┏━━

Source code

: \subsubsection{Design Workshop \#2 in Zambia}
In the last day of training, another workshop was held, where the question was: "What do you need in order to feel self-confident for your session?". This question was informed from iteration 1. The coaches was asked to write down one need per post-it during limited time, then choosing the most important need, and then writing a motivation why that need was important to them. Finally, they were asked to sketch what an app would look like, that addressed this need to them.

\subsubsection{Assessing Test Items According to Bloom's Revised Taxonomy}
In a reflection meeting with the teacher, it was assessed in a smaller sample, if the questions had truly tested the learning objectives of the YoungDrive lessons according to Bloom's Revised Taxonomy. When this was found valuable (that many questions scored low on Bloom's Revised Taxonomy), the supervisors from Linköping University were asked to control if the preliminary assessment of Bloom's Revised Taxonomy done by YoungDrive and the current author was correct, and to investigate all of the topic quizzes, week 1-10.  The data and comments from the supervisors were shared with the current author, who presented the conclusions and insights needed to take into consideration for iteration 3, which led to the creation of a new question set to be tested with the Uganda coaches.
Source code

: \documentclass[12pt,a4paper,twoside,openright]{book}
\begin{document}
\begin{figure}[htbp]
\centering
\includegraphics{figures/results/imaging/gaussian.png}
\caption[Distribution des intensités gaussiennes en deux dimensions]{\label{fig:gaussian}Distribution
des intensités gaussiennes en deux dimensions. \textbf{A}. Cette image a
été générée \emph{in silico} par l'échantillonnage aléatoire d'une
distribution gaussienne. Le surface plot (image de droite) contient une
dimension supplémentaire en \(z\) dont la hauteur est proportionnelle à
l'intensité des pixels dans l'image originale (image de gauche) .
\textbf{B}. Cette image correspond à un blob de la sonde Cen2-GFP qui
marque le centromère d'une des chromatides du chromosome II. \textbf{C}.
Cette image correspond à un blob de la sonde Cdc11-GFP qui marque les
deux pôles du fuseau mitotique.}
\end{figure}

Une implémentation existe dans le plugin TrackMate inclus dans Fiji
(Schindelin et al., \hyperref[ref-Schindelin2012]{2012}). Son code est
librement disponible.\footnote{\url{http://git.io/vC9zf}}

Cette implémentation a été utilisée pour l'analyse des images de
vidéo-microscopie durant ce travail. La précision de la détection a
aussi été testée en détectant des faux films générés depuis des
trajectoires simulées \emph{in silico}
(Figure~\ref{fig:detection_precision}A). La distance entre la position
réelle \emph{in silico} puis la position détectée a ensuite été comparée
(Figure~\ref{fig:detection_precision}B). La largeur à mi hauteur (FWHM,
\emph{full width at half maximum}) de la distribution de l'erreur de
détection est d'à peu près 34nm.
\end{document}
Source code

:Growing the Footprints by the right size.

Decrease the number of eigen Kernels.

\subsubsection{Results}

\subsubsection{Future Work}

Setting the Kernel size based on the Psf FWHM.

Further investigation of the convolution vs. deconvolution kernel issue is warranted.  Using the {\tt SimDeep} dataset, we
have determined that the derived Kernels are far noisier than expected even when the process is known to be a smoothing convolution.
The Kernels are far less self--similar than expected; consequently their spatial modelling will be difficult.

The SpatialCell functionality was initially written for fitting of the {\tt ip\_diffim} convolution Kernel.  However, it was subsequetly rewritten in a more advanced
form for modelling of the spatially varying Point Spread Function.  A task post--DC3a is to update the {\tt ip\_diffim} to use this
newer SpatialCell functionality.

┗━━

* [Exercise requirements]: Stopping at the line containing "In the last", please repeat exactly every line from the very start of the entries, that line included, and nothing more.

* [Worked solution]:
Source code

: \subsubsection{Design Workshop \#2 in Zambia}
In the last day of training, another workshop was held, where the question was: "What do you need in order to feel self-confident for your session?". This question was informed from iteration 1. The coaches was asked to write down one need per post-it during limited time, then choosing the most important need, and then writing a motivation why that need was important to them. Finally, they were asked to sketch what an app would look like, that addressed this need to them.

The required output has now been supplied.